- WHAT IS NEEDED
Below are records with pictures in them; print them exactly, omitting the pictures.

RECORDED INFORMATION START

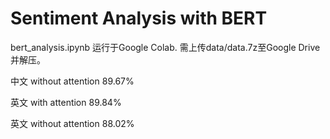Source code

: # Sentiment Analysis with BERT

bert_analysis.ipynb 运行于Google Colab. 需上传data/data.7z至Google Drive并解压。

中文 without attention 89.67%

英文 with attention 89.84%

英文 without attention 88.02%

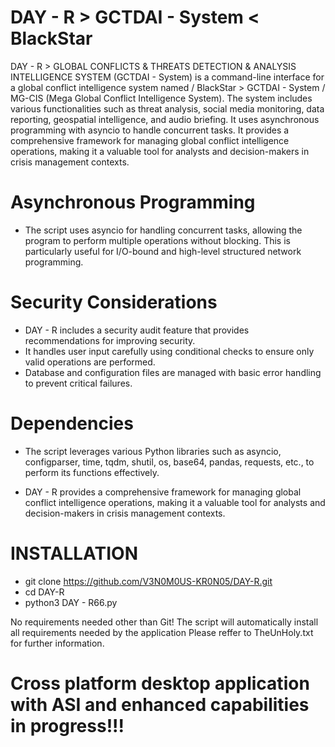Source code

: # DAY  -  R  >  GCTDAI  -  System  <  BlackStar

  DAY - R > GLOBAL CONFLICTS & THREATS DETECTION & ANALYSIS INTELLIGENCE SYSTEM (GCTDAI - System) is a command-line interface for a global conflict intelligence system named / BlackStar > GCTDAI - System / MG-CIS (Mega Global Conflict Intelligence System). The system includes various functionalities such as threat analysis, social media monitoring, data reporting, geospatial intelligence, and audio briefing. It uses asynchronous programming with asyncio to handle concurrent tasks. It provides a comprehensive framework for managing global conflict intelligence operations, making it a valuable tool for analysts and decision-makers in crisis management contexts.
  
#  Asynchronous Programming
-  The script uses asyncio for handling concurrent tasks, allowing the program to perform multiple operations without blocking. This is particularly useful for I/O-bound and high-level structured network programming.

#  Security Considerations
-  DAY - R includes a security audit feature that provides recommendations for improving security.
-  It handles user input carefully using conditional checks to ensure only valid operations are performed.
-  Database and configuration files are managed with basic error handling to prevent critical failures.

#  Dependencies
-  The script leverages various Python libraries such as asyncio, configparser, time, tqdm, shutil, os, base64, pandas, requests, etc., to perform its functions effectively.

-  DAY - R provides a comprehensive framework for managing global conflict intelligence operations, making it a valuable tool for analysts and decision-makers in crisis management contexts.

#  INSTALLATION
-  git clone https://github.com/V3N0M0US-KR0N05/DAY-R.git 
-  cd DAY-R  
-  python3 DAY - R66.py   


No requirements needed other than Git! The script will automatically install all requirements needed by the application
Please reffer to TheUnHoly.txt for further information.

#  Cross platform desktop application with ASI and enhanced capabilities in progress!!!
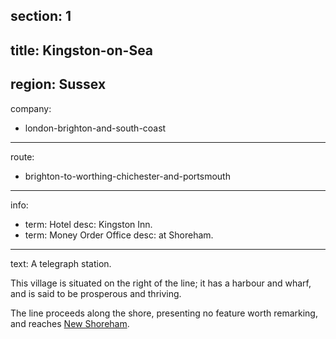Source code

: section: 1
----
title: Kingston-on-Sea
----
region: Sussex
----
company:
- london-brighton-and-south-coast
----
route:
- brighton-to-worthing-chichester-and-portsmouth
----
info:
- term: Hotel
  desc: Kingston Inn.
- term: Money Order Office
  desc: at Shoreham.
----
text: A telegraph station.

This village is situated on the right of the line; it has a harbour and wharf, and is said to be prosperous and thriving.

The line proceeds along the shore, presenting no feature worth remarking, and reaches [New Shoreham](/stations/new-shoreham).
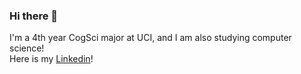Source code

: ### Hi there 👋

I'm a 4th year CogSci major at UCI, and I am also studying computer science!  
Here is my [Linkedin](https://www.linkedin.com/in/crystal-popeney-8aabbb177/)!
<!--
**crystalpop/crystalpop** is a ✨ _special_ ✨ repository because its `README.md` (this file) appears on your GitHub profile.

Here are some ideas to get you started:

- 🔭 I’m currently working on ...
- 🌱 I’m currently learning ...
- 👯 I’m looking to collaborate on ...
- 🤔 I’m looking for help with ...
- 💬 Ask me about ...
- 📫 How to reach me: ...
- 😄 Pronouns: ...
- ⚡ Fun fact: ...
-->
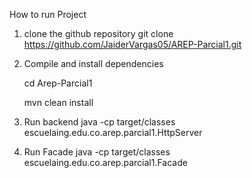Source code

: How to run Project

1. clone the github repository
	git clone https://github.com/JaiderVargas05/AREP-Parcial1.git
2. Compile and install dependencies

	cd Arep-Parcial1
	
	mvn clean install
3. Run backend
	java -cp target/classes escuelaing.edu.co.arep.parcial1.HttpServer

4. Run Facade
	java -cp target/classes escuelaing.edu.co.arep.parcial1.Facade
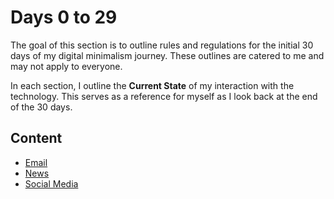 # Days 0 to 29

The goal of this section is to outline rules and regulations for the initial 30 days of my digital minimalism journey. These outlines are catered to me and may not apply to everyone.

In each section, I outline the **Current State** of my interaction with the technology. This serves as a reference for myself as I look back at the end of the 30 days.

## Content

- [Email](./email)
- [News](./news)
- [Social Media](./social_media)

RECORDED INFORMATION END

- ANSWER TO THE PROBLEM
Source code

: # Sentiment Analysis with BERT

bert_analysis.ipynb 运行于Google Colab. 需上传data/data.7z至Google Drive并解压。

中文 without attention 89.67%

英文 with attention 89.84%

英文 without attention 88.02%

Source code

: # DAY  -  R  >  GCTDAI  -  System  <  BlackStar

  DAY - R > GLOBAL CONFLICTS & THREATS DETECTION & ANALYSIS INTELLIGENCE SYSTEM (GCTDAI - System) is a command-line interface for a global conflict intelligence system named / BlackStar > GCTDAI - System / MG-CIS (Mega Global Conflict Intelligence System). The system includes various functionalities such as threat analysis, social media monitoring, data reporting, geospatial intelligence, and audio briefing. It uses asynchronous programming with asyncio to handle concurrent tasks. It provides a comprehensive framework for managing global conflict intelligence operations, making it a valuable tool for analysts and decision-makers in crisis management contexts.
  
#  Asynchronous Programming
-  The script uses asyncio for handling concurrent tasks, allowing the program to perform multiple operations without blocking. This is particularly useful for I/O-bound and high-level structured network programming.

#  Security Considerations
-  DAY - R includes a security audit feature that provides recommendations for improving security.
-  It handles user input carefully using conditional checks to ensure only valid operations are performed.
-  Database and configuration files are managed with basic error handling to prevent critical failures.

#  Dependencies
-  The script leverages various Python libraries such as asyncio, configparser, time, tqdm, shutil, os, base64, pandas, requests, etc., to perform its functions effectively.

-  DAY - R provides a comprehensive framework for managing global conflict intelligence operations, making it a valuable tool for analysts and decision-makers in crisis management contexts.

#  INSTALLATION
-  git clone https://github.com/V3N0M0US-KR0N05/DAY-R.git 
-  cd DAY-R  
-  python3 DAY - R66.py   


No requirements needed other than Git! The script will automatically install all requirements needed by the application
Please reffer to TheUnHoly.txt for further information.

#  Cross platform desktop application with ASI and enhanced capabilities in progress!!!
Source code

: section: 1
----
title: Kingston-on-Sea
----
region: Sussex
----
company:
- london-brighton-and-south-coast
----
route:
- brighton-to-worthing-chichester-and-portsmouth
----
info:
- term: Hotel
  desc: Kingston Inn.
- term: Money Order Office
  desc: at Shoreham.
----
text: A telegraph station.

This village is situated on the right of the line; it has a harbour and wharf, and is said to be prosperous and thriving.

The line proceeds along the shore, presenting no feature worth remarking, and reaches [New Shoreham](/stations/new-shoreham).
Source code

: ### Hi there 👋

I'm a 4th year CogSci major at UCI, and I am also studying computer science!  
Here is my [Linkedin](https://www.linkedin.com/in/crystal-popeney-8aabbb177/)!
<!--
**crystalpop/crystalpop** is a ✨ _special_ ✨ repository because its `README.md` (this file) appears on your GitHub profile.

Here are some ideas to get you started:

- 🔭 I’m currently working on ...
- 🌱 I’m currently learning ...
- 👯 I’m looking to collaborate on ...
- 🤔 I’m looking for help with ...
- 💬 Ask me about ...
- 📫 How to reach me: ...
- 😄 Pronouns: ...
- ⚡ Fun fact: ...
-->
Source code

: How to run Project

1. clone the github repository
	git clone https://github.com/JaiderVargas05/AREP-Parcial1.git
2. Compile and install dependencies

	cd Arep-Parcial1
	
	mvn clean install
3. Run backend
	java -cp target/classes escuelaing.edu.co.arep.parcial1.HttpServer

4. Run Facade
	java -cp target/classes escuelaing.edu.co.arep.parcial1.Facade
 # Days 0 to 29

The goal of this section is to outline rules and regulations for the initial 30 days of my digital minimalism journey. These outlines are catered to me and may not apply to everyone.

In each section, I outline the **Current State** of my interaction with the technology. This serves as a reference for myself as I look back at the end of the 30 days.

## Content

- [Email](./email)
- [News](./news)
- [Social Media](./social_media)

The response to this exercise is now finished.